Efficient method for animating character on timeline

May 31, 2017

Hi all,

Looking for some guidance as I'm brand new to SL3. I'm developing a course that is pretty animation heavy with a couple of recurring illustrated characters that do things such as blink, wave, point, smile etc.

I originally thought about using Animate and importing mp4 files but thought it might be quickest/easiest to use the timeline in Storyline.

After experimenting I've come up with two methods, one being placing each character pose on it's own layer and hiding and showing the layers when necessary to imply the character is waving, smiling etc. This honestly makes a mess on the timeline once you have multiple layers.

2nd idea was to create states inside the main Character graphic and just name them Smile, Wave, Blink etc. Then place Cue Points on the timeline triggering the Character graphic to jump to specific states during the timeline.

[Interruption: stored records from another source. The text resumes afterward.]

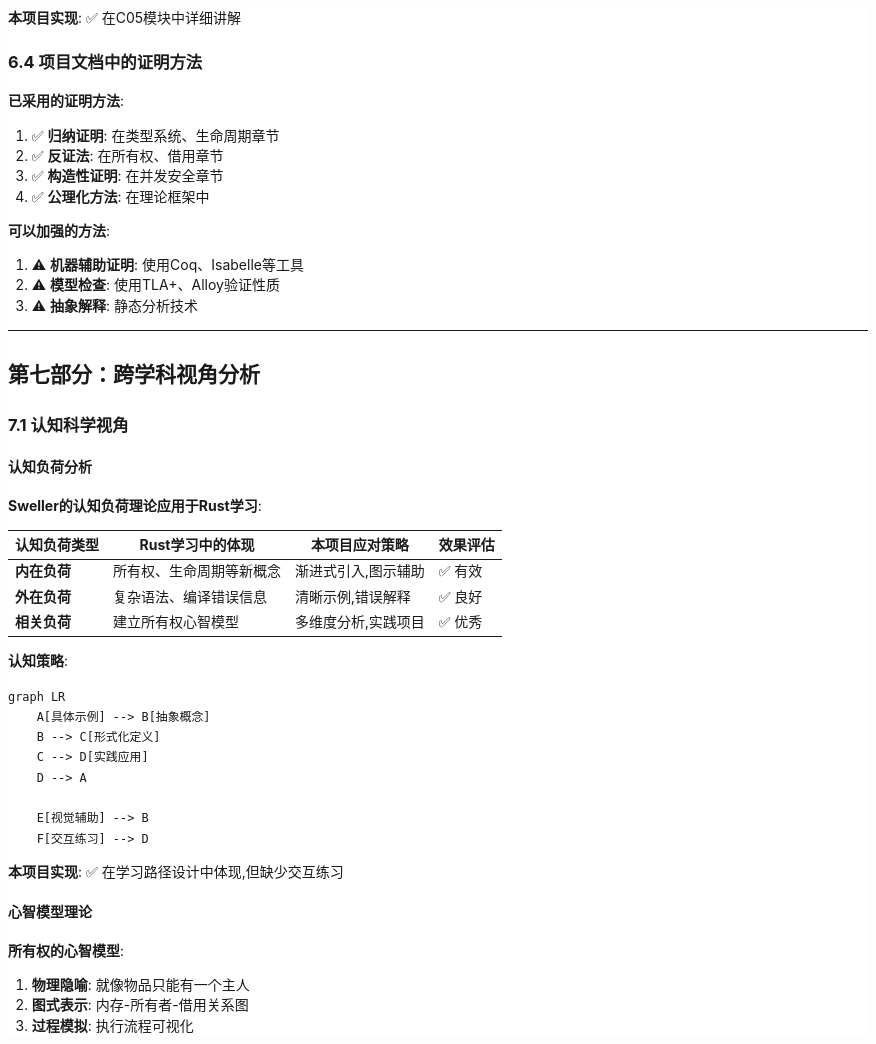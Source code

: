 **本项目实现**: ✅ 在C05模块中详细讲解

### 6.4 项目文档中的证明方法

**已采用的证明方法**:

1. ✅ **归纳证明**: 在类型系统、生命周期章节
2. ✅ **反证法**: 在所有权、借用章节
3. ✅ **构造性证明**: 在并发安全章节
4. ✅ **公理化方法**: 在理论框架中

**可以加强的方法**:

1. ⚠️ **机器辅助证明**: 使用Coq、Isabelle等工具
2. ⚠️ **模型检查**: 使用TLA+、Alloy验证性质
3. ⚠️ **抽象解释**: 静态分析技术

---

## 第七部分：跨学科视角分析

### 7.1 认知科学视角

#### 认知负荷分析

**Sweller的认知负荷理论应用于Rust学习**:

| 认知负荷类型 | Rust学习中的体现 | 本项目应对策略 | 效果评估 |
|------------|-----------------|--------------|---------|
| **内在负荷** | 所有权、生命周期等新概念 | 渐进式引入,图示辅助 | ✅ 有效 |
| **外在负荷** | 复杂语法、编译错误信息 | 清晰示例,错误解释 | ✅ 良好 |
| **相关负荷** | 建立所有权心智模型 | 多维度分析,实践项目 | ✅ 优秀 |

**认知策略**:

```mermaid
graph LR
    A[具体示例] --> B[抽象概念]
    B --> C[形式化定义]
    C --> D[实践应用]
    D --> A
    
    E[视觉辅助] --> B
    F[交互练习] --> D
```

**本项目实现**: ✅ 在学习路径设计中体现,但缺少交互练习

#### 心智模型理论

**所有权的心智模型**:

1. **物理隐喻**: 就像物品只能有一个主人
2. **图式表示**: 内存-所有者-借用关系图
3. **过程模拟**: 执行流程可视化
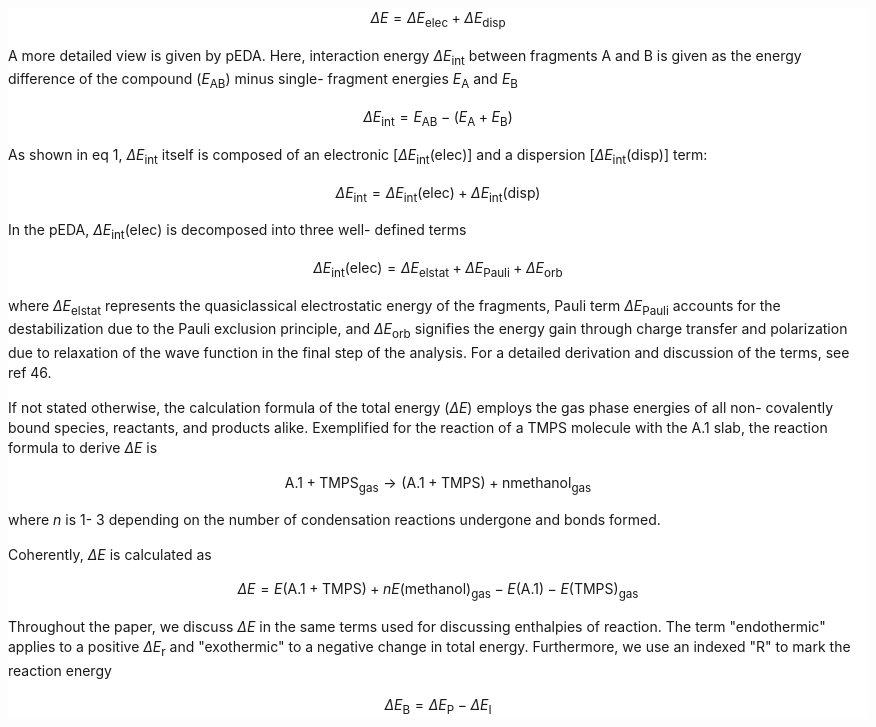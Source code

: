 $$
\Delta E = \Delta E_{\mathrm{elec}} + \Delta E_{\mathrm{disp}} \tag{1}
$$

A more detailed view is given by pEDA. Here, interaction energy  $\Delta E_{\mathrm{int}}$  between fragments A and B is given as the energy difference of the compound  $(E_{\mathrm{AB}})$  minus single- fragment energies  $E_{\mathrm{A}}$  and  $E_{\mathrm{B}}$

$$
\Delta E_{\mathrm{int}} = E_{\mathrm{AB}} - (E_{\mathrm{A}} + E_{\mathrm{B}}) \tag{2}
$$

As shown in eq 1,  $\Delta E_{\mathrm{int}}$  itself is composed of an electronic  $\left[\Delta E_{\mathrm{int}}(\mathrm{elec})\right]$  and a dispersion  $\left[\Delta E_{\mathrm{int}}(\mathrm{disp})\right]$  term:

$$
\Delta E_{\mathrm{int}} = \Delta E_{\mathrm{int}}(\mathrm{elec}) + \Delta E_{\mathrm{int}}(\mathrm{disp}) \tag{3}
$$

In the pEDA,  $\Delta E_{\mathrm{int}}(\mathrm{elec})$  is decomposed into three well- defined terms

$$
\Delta E_{\mathrm{int}}(\mathrm{elec}) = \Delta E_{\mathrm{elstat}} + \Delta E_{\mathrm{Pauli}} + \Delta E_{\mathrm{orb}} \tag{4}
$$

where  $\Delta E_{\mathrm{elstat}}$  represents the quasiclassical electrostatic energy of the fragments, Pauli term  $\Delta E_{\mathrm{Pauli}}$  accounts for the destabilization due to the Pauli exclusion principle, and  $\Delta E_{\mathrm{orb}}$  signifies the energy gain through charge transfer and polarization due to relaxation of the wave function in the final step of the analysis. For a detailed derivation and discussion of the terms, see ref 46.

If not stated otherwise, the calculation formula of the total energy  $(\Delta E)$  employs the gas phase energies of all non- covalently bound species, reactants, and products alike. Exemplified for the reaction of a TMPS molecule with the A.1 slab, the reaction formula to derive  $\Delta E$  is

$$
\mathrm{A.1 + TMPS_{gas}\rightarrow(A.1 + TMPS) + n\mathrm{methanol_{gas}}} \tag{5}
$$

where  $n$  is 1- 3 depending on the number of condensation reactions undergone and bonds formed.

Coherently,  $\Delta E$  is calculated as

$$
\Delta E = E(\mathrm{A.1 + TMPS}) + nE(\mathrm{methanol})_{\mathrm{gas}} - E(\mathrm{A.1}) - E(\mathrm{TMPS})_{\mathrm{gas}}
$$

Throughout the paper, we discuss  $\Delta E$  in the same terms used for discussing enthalpies of reaction. The term "endothermic" applies to a positive  $\Delta E_{\mathrm{r}}$  and "exothermic" to a negative change in total energy. Furthermore, we use an indexed "R" to mark the reaction energy

$$
\Delta E_{\mathrm{B}} = \Delta E_{\mathrm{P}} - \Delta E_{\mathrm{I}} \tag{7}
$$
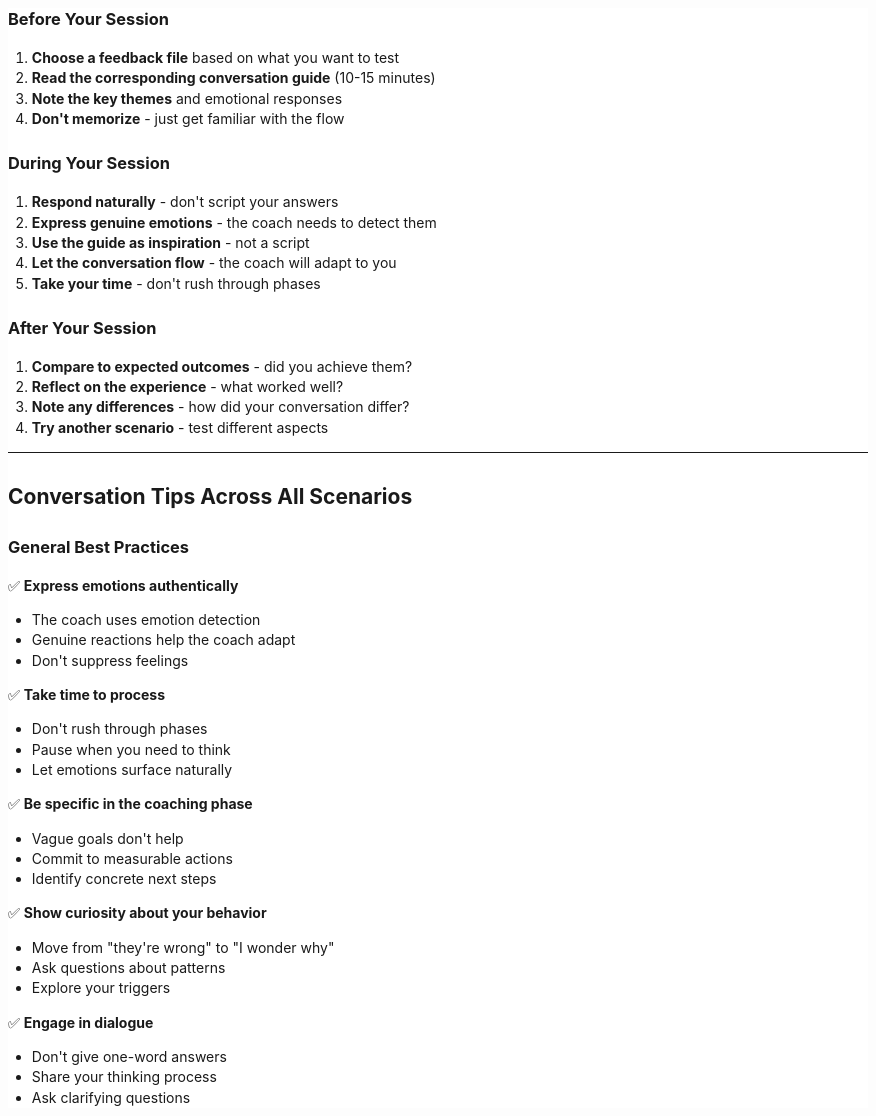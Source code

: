 ### Before Your Session

1. **Choose a feedback file** based on what you want to test
2. **Read the corresponding conversation guide** (10-15 minutes)
3. **Note the key themes** and emotional responses
4. **Don't memorize** - just get familiar with the flow

### During Your Session

1. **Respond naturally** - don't script your answers
2. **Express genuine emotions** - the coach needs to detect them
3. **Use the guide as inspiration** - not a script
4. **Let the conversation flow** - the coach will adapt to you
5. **Take your time** - don't rush through phases

### After Your Session

1. **Compare to expected outcomes** - did you achieve them?
2. **Reflect on the experience** - what worked well?
3. **Note any differences** - how did your conversation differ?
4. **Try another scenario** - test different aspects

---

## Conversation Tips Across All Scenarios

### General Best Practices

✅ **Express emotions authentically**
- The coach uses emotion detection
- Genuine reactions help the coach adapt
- Don't suppress feelings

✅ **Take time to process**
- Don't rush through phases
- Pause when you need to think
- Let emotions surface naturally

✅ **Be specific in the coaching phase**
- Vague goals don't help
- Commit to measurable actions
- Identify concrete next steps

✅ **Show curiosity about your behavior**
- Move from "they're wrong" to "I wonder why"
- Ask questions about patterns
- Explore your triggers

✅ **Engage in dialogue**
- Don't give one-word answers
- Share your thinking process
- Ask clarifying questions
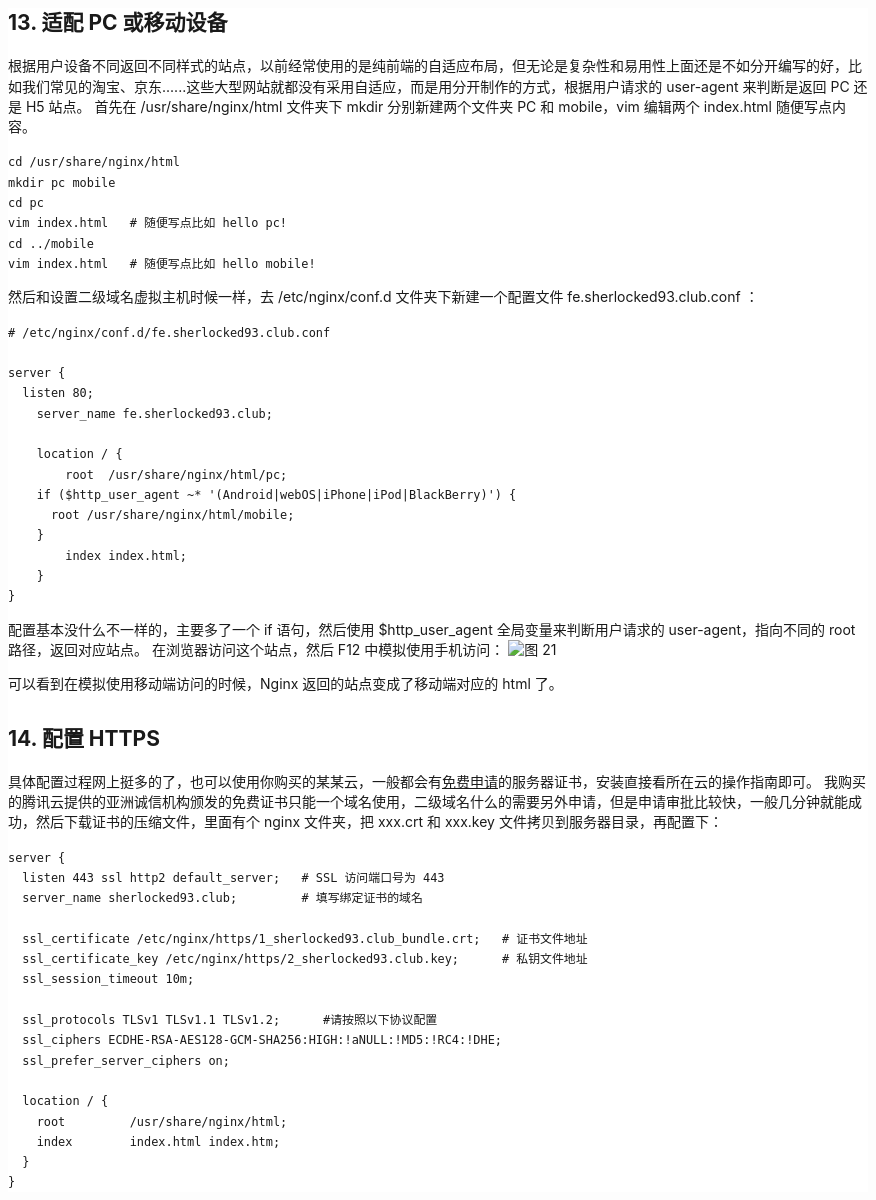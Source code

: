 ## 13. 适配 PC 或移动设备

根据用户设备不同返回不同样式的站点，以前经常使用的是纯前端的自适应布局，但无论是复杂性和易用性上面还是不如分开编写的好，比如我们常见的淘宝、京东......这些大型网站就都没有采用自适应，而是用分开制作的方式，根据用户请求的 user-agent 来判断是返回 PC 还是 H5 站点。
首先在 /usr/share/nginx/html 文件夹下 mkdir 分别新建两个文件夹 PC 和 mobile，vim 编辑两个 index.html 随便写点内容。

```shell
cd /usr/share/nginx/html
mkdir pc mobile
cd pc
vim index.html   # 随便写点比如 hello pc!
cd ../mobile
vim index.html   # 随便写点比如 hello mobile!
```

然后和设置二级域名虚拟主机时候一样，去 /etc/nginx/conf.d 文件夹下新建一个配置文件 fe.sherlocked93.club.conf ：

```shell
# /etc/nginx/conf.d/fe.sherlocked93.club.conf

server {
  listen 80;
	server_name fe.sherlocked93.club;

	location / {
		root  /usr/share/nginx/html/pc;
    if ($http_user_agent ~* '(Android|webOS|iPhone|iPod|BlackBerry)') {
      root /usr/share/nginx/html/mobile;
    }
		index index.html;
	}
}
```
配置基本没什么不一样的，主要多了一个 if 语句，然后使用 $http_user_agent 全局变量来判断用户请求的 user-agent，指向不同的 root 路径，返回对应站点。
在浏览器访问这个站点，然后 F12 中模拟使用手机访问：
![图 21](http://cdn.liuhongjiao.cn/images/2023/02/09/nginx-overview/1675935779152.png)  


可以看到在模拟使用移动端访问的时候，Nginx 返回的站点变成了移动端对应的 html 了。

## 14. 配置 HTTPS

具体配置过程网上挺多的了，也可以使用你购买的某某云，一般都会有[免费申请](https://link.juejin.cn?target=https%3A%2F%2Fcloud.tencent.com%2Fdocument%2Fproduct%2F400%2F6814)的服务器证书，安装直接看所在云的操作指南即可。
我购买的腾讯云提供的亚洲诚信机构颁发的免费证书只能一个域名使用，二级域名什么的需要另外申请，但是申请审批比较快，一般几分钟就能成功，然后下载证书的压缩文件，里面有个 nginx 文件夹，把 xxx.crt 和 xxx.key 文件拷贝到服务器目录，再配置下：

```shell
server {
  listen 443 ssl http2 default_server;   # SSL 访问端口号为 443
  server_name sherlocked93.club;         # 填写绑定证书的域名

  ssl_certificate /etc/nginx/https/1_sherlocked93.club_bundle.crt;   # 证书文件地址
  ssl_certificate_key /etc/nginx/https/2_sherlocked93.club.key;      # 私钥文件地址
  ssl_session_timeout 10m;

  ssl_protocols TLSv1 TLSv1.1 TLSv1.2;      #请按照以下协议配置
  ssl_ciphers ECDHE-RSA-AES128-GCM-SHA256:HIGH:!aNULL:!MD5:!RC4:!DHE; 
  ssl_prefer_server_ciphers on;
  
  location / {
    root         /usr/share/nginx/html;
    index        index.html index.htm;
  }
}
```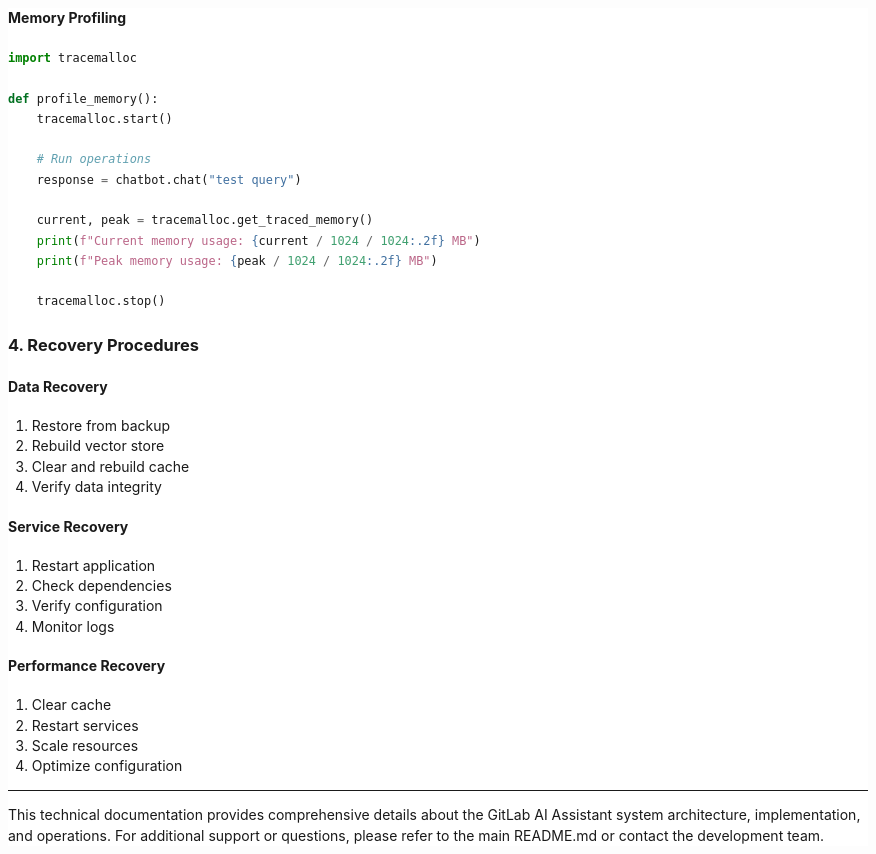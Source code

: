 #### Memory Profiling
```python
import tracemalloc

def profile_memory():
    tracemalloc.start()
    
    # Run operations
    response = chatbot.chat("test query")
    
    current, peak = tracemalloc.get_traced_memory()
    print(f"Current memory usage: {current / 1024 / 1024:.2f} MB")
    print(f"Peak memory usage: {peak / 1024 / 1024:.2f} MB")
    
    tracemalloc.stop()
```

### 4. Recovery Procedures

#### Data Recovery
1. Restore from backup
2. Rebuild vector store
3. Clear and rebuild cache
4. Verify data integrity

#### Service Recovery
1. Restart application
2. Check dependencies
3. Verify configuration
4. Monitor logs

#### Performance Recovery
1. Clear cache
2. Restart services
3. Scale resources
4. Optimize configuration

---

This technical documentation provides comprehensive details about the GitLab AI Assistant system architecture, implementation, and operations. For additional support or questions, please refer to the main README.md or contact the development team.
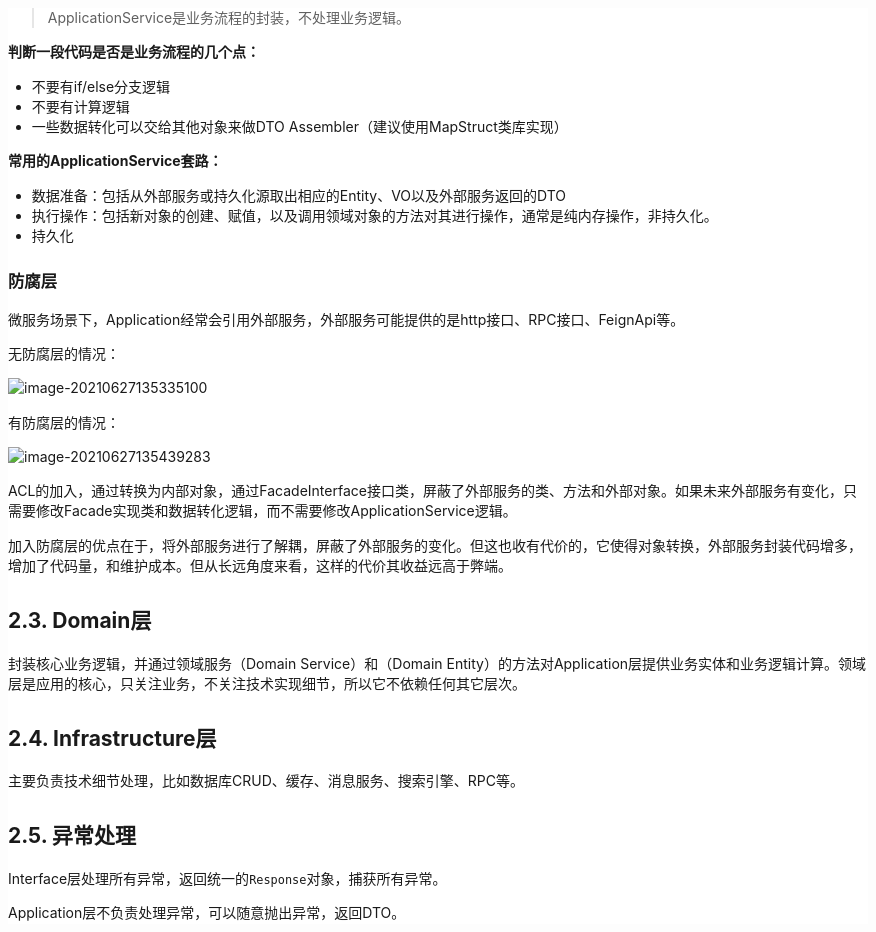 > ApplicationService是业务流程的封装，不处理业务逻辑。



**判断一段代码是否是业务流程的几个点：**

- 不要有if/else分支逻辑
- 不要有计算逻辑
- 一些数据转化可以交给其他对象来做DTO Assembler（建议使用MapStruct类库实现）



**常用的ApplicationService套路：**

- 数据准备：包括从外部服务或持久化源取出相应的Entity、VO以及外部服务返回的DTO
- 执行操作：包括新对象的创建、赋值，以及调用领域对象的方法对其进行操作，通常是纯内存操作，非持久化。
- 持久化



### 防腐层

微服务场景下，Application经常会引用外部服务，外部服务可能提供的是http接口、RPC接口、FeignApi等。



无防腐层的情况：

![image-20210627135335100](https://wcy-img.oss-cn-beijing.aliyuncs.com/images/md/no-ACL.png)

有防腐层的情况：

![image-20210627135439283](https://wcy-img.oss-cn-beijing.aliyuncs.com/images/md/ACL.png)

ACL的加入，通过转换为内部对象，通过FacadeInterface接口类，屏蔽了外部服务的类、方法和外部对象。如果未来外部服务有变化，只需要修改Facade实现类和数据转化逻辑，而不需要修改ApplicationService逻辑。

加入防腐层的优点在于，将外部服务进行了解耦，屏蔽了外部服务的变化。但这也收有代价的，它使得对象转换，外部服务封装代码增多，增加了代码量，和维护成本。但从长远角度来看，这样的代价其收益远高于弊端。

## 2.3. Domain层

封装核心业务逻辑，并通过领域服务（Domain Service）和（Domain Entity）的方法对Application层提供业务实体和业务逻辑计算。领域层是应用的核心，只关注业务，不关注技术实现细节，所以它不依赖任何其它层次。

## 2.4. Infrastructure层

主要负责技术细节处理，比如数据库CRUD、缓存、消息服务、搜索引擎、RPC等。

## 2.5. 异常处理

Interface层处理所有异常，返回统一的`Response`对象，捕获所有异常。

Application层不负责处理异常，可以随意抛出异常，返回DTO。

Are either of these better options? Both bad ideas in the long run? Anyone with some experience or opinions on the subject would be much appreciated.

Thanks!

Dave

5 Replies
David Breen

Thanks Ashley.

I did finally come up with a working solution after a couple failed attempts. In case anyone is interested here's what I encountered. 

I had to revert back to animating on the timeline because I was having huge glitching problems when I triggered the character to jump between states when I viewed the Published course. Same issue with the built in custom button states. To fix the button states from glitching I had to always have the image of the Normal State below the new image for the Down State or Hover State etc. Seems Storyline 3 has trouble hiding and showing/loading a new image smoothly.

Anyway, this worked for buttons but did not work for a character because if you left the Normal state always on bottom you could always see him behind the new State when his arms or legs moved. So I went back to animating on the timeline with layers. Same issue came up with the glitching between character positions though when the course was published.

Solution - Instead of lining the end of one layer up with the beginning of the new one, overlap them a quarter of a second on the timeline and put a Fade Exit Animation of 0.25s on each new layer.

It's not exactly ideal but it fixed my glitching issue for published courses and the animation doesn't look all that bad.

Hope this helps somebody. Cheers!

Chris Cole

Hi David -

Don't know if you have seen Richard Hill's Storyline project "HeroLand?"

 http://www.richardleehill.com/heroland/

I think somewhere is a discussion where he explained how he did some of the animations, but I don't remember where that discussion is, if it exists. But might be worth looking for?